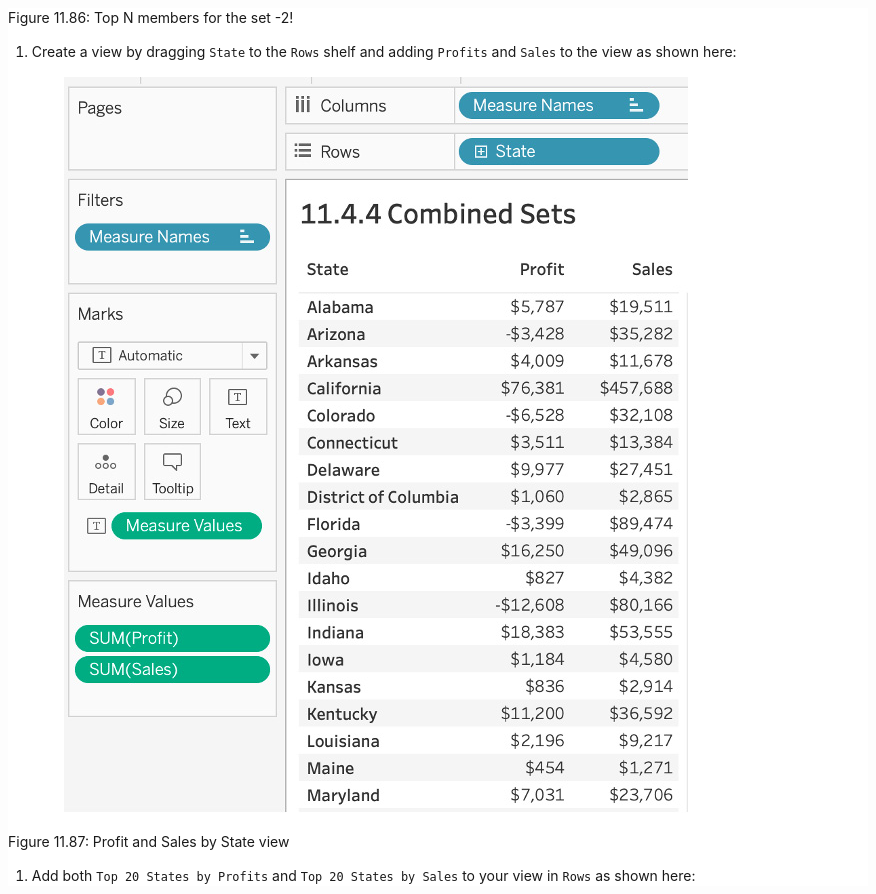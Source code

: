 

Figure 11.86: Top N members for the set -2!

1.  Create a view by dragging `State` to the `Rows`
    shelf and adding `Profits` and `Sales` to the
    view as shown here:


![](./images/B16342_11_87.jpg)



Figure 11.87: Profit and Sales by State view

1.  Add both `Top 20 States by Profits` and
    `Top 20 States by Sales` to your view in `Rows`
    as shown here:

━━━━━━━━━━

- Task details: Copy exactly the line that contains "Figure 11.87: Profit and Sales by State view" and every line after it, up to and including the last line of the records.

- Task output:
Figure 11.87: Profit and Sales by State view

1.  Add both `Top 20 States by Profits` and
    `Top 20 States by Sales` to your view in `Rows`
    as shown here:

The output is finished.